** DATASET ENTRIES follows **
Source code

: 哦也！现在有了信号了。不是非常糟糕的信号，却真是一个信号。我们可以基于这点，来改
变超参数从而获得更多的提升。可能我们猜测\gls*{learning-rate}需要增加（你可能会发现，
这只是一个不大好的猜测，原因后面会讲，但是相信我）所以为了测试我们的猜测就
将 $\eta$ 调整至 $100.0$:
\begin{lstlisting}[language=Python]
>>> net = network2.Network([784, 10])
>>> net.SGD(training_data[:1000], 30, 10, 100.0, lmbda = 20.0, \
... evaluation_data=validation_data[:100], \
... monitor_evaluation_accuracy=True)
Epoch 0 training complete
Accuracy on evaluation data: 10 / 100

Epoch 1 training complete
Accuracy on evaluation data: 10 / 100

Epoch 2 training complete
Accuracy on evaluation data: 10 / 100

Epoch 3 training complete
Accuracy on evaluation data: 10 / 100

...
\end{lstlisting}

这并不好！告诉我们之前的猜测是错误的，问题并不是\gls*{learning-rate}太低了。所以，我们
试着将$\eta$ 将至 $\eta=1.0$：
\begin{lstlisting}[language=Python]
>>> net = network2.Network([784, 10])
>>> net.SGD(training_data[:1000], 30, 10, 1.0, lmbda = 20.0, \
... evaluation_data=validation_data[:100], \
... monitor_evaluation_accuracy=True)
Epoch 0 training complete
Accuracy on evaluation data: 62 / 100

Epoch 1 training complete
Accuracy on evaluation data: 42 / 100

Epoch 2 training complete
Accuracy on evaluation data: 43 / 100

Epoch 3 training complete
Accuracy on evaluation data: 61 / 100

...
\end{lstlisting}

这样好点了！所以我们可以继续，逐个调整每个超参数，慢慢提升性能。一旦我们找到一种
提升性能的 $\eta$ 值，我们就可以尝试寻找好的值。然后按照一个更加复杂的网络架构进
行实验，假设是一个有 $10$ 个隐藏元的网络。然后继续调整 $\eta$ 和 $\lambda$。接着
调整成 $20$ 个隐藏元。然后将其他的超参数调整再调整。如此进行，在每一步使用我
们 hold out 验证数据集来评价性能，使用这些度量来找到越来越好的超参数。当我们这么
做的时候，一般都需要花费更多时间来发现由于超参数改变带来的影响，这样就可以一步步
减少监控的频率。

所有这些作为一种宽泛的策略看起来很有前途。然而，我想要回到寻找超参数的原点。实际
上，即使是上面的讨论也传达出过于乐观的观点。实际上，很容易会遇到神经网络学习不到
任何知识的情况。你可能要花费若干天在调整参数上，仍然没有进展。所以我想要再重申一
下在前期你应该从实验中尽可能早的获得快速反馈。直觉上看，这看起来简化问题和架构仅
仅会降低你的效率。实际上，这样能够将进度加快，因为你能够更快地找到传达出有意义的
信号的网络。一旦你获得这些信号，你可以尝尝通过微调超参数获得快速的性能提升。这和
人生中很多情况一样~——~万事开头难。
** End of DATASET ENTRIES **
Every word of the data above should be given again, exactly as it stands.

[TASK SOLUTION]
Source code

: 哦也！现在有了信号了。不是非常糟糕的信号，却真是一个信号。我们可以基于这点，来改
变超参数从而获得更多的提升。可能我们猜测\gls*{learning-rate}需要增加（你可能会发现，
这只是一个不大好的猜测，原因后面会讲，但是相信我）所以为了测试我们的猜测就
将 $\eta$ 调整至 $100.0$:
\begin{lstlisting}[language=Python]
>>> net = network2.Network([784, 10])
>>> net.SGD(training_data[:1000], 30, 10, 100.0, lmbda = 20.0, \
... evaluation_data=validation_data[:100], \
... monitor_evaluation_accuracy=True)
Epoch 0 training complete
Accuracy on evaluation data: 10 / 100

Epoch 1 training complete
Accuracy on evaluation data: 10 / 100

Epoch 2 training complete
Accuracy on evaluation data: 10 / 100

Epoch 3 training complete
Accuracy on evaluation data: 10 / 100

...
\end{lstlisting}

这并不好！告诉我们之前的猜测是错误的，问题并不是\gls*{learning-rate}太低了。所以，我们
试着将$\eta$ 将至 $\eta=1.0$：
\begin{lstlisting}[language=Python]
>>> net = network2.Network([784, 10])
>>> net.SGD(training_data[:1000], 30, 10, 1.0, lmbda = 20.0, \
... evaluation_data=validation_data[:100], \
... monitor_evaluation_accuracy=True)
Epoch 0 training complete
Accuracy on evaluation data: 62 / 100

Epoch 1 training complete
Accuracy on evaluation data: 42 / 100

Epoch 2 training complete
Accuracy on evaluation data: 43 / 100

Epoch 3 training complete
Accuracy on evaluation data: 61 / 100

...
\end{lstlisting}

这样好点了！所以我们可以继续，逐个调整每个超参数，慢慢提升性能。一旦我们找到一种
提升性能的 $\eta$ 值，我们就可以尝试寻找好的值。然后按照一个更加复杂的网络架构进
行实验，假设是一个有 $10$ 个隐藏元的网络。然后继续调整 $\eta$ 和 $\lambda$。接着
调整成 $20$ 个隐藏元。然后将其他的超参数调整再调整。如此进行，在每一步使用我
们 hold out 验证数据集来评价性能，使用这些度量来找到越来越好的超参数。当我们这么
做的时候，一般都需要花费更多时间来发现由于超参数改变带来的影响，这样就可以一步步
减少监控的频率。

所有这些作为一种宽泛的策略看起来很有前途。然而，我想要回到寻找超参数的原点。实际
上，即使是上面的讨论也传达出过于乐观的观点。实际上，很容易会遇到神经网络学习不到
任何知识的情况。你可能要花费若干天在调整参数上，仍然没有进展。所以我想要再重申一
下在前期你应该从实验中尽可能早的获得快速反馈。直觉上看，这看起来简化问题和架构仅
仅会降低你的效率。实际上，这样能够将进度加快，因为你能够更快地找到传达出有意义的
信号的网络。一旦你获得这些信号，你可以尝尝通过微调超参数获得快速的性能提升。这和
人生中很多情况一样~——~万事开头难。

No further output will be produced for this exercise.